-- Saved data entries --
-- -- --

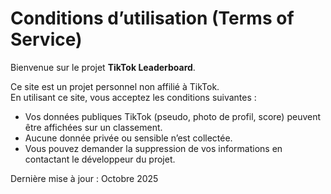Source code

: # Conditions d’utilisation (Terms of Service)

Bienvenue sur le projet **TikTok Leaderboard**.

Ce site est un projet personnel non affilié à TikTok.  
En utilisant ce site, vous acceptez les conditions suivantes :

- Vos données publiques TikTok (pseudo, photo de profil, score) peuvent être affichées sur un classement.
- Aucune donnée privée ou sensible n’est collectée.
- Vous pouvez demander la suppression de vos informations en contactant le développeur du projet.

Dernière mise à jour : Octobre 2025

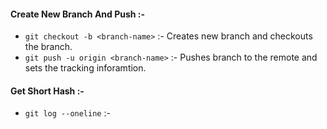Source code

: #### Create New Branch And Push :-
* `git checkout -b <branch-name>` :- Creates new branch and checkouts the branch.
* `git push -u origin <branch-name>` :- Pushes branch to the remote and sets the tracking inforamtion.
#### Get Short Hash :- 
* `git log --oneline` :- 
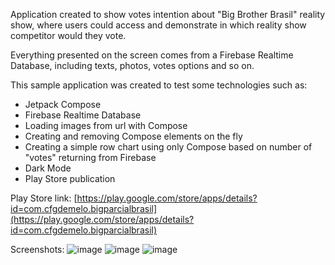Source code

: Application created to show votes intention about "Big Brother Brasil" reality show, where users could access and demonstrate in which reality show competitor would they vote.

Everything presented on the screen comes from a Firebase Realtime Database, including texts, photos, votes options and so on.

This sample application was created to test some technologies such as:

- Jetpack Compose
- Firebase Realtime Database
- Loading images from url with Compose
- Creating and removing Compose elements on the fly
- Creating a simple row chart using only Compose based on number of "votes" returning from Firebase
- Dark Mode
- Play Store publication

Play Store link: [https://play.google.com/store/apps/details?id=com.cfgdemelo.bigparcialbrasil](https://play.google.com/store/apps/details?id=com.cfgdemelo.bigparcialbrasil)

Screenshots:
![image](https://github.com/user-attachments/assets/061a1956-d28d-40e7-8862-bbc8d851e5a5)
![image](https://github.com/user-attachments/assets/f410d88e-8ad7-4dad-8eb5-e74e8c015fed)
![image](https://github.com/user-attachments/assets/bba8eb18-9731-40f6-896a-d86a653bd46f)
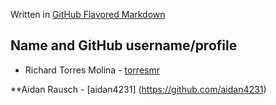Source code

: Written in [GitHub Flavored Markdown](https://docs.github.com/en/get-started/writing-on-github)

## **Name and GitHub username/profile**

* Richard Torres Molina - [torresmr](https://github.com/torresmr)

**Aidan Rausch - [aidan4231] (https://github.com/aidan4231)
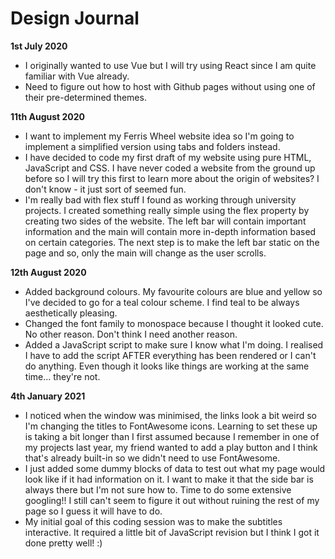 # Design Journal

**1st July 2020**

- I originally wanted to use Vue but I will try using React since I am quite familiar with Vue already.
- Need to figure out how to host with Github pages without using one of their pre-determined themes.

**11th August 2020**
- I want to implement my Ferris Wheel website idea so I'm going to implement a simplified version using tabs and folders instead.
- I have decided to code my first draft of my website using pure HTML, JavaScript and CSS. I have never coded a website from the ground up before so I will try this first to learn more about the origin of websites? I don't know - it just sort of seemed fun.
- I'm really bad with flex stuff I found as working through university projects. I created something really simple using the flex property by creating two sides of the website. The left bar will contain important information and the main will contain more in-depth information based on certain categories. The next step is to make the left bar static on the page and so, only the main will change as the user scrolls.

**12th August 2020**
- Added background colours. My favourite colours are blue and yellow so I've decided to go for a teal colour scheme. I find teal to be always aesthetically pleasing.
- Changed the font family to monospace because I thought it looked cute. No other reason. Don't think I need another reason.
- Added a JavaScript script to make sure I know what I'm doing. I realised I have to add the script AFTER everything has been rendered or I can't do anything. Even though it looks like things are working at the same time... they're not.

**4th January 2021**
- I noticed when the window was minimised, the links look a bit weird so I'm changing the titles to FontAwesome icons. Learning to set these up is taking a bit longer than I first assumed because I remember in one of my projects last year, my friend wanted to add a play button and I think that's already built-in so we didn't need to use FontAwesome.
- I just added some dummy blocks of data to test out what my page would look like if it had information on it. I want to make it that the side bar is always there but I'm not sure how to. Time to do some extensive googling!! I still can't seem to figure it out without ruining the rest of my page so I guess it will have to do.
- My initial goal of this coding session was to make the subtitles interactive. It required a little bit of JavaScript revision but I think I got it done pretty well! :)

-- -- --

-- Activity --
Show the lines above that include "Store".

-- Solution for this exercise --
- Play Store publication
Play Store link: [https://play.google.com/store/apps/details?id=com.cfgdemelo.bigparcialbrasil](https://play.google.com/store/apps/details?id=com.cfgdemelo.bigparcialbrasil)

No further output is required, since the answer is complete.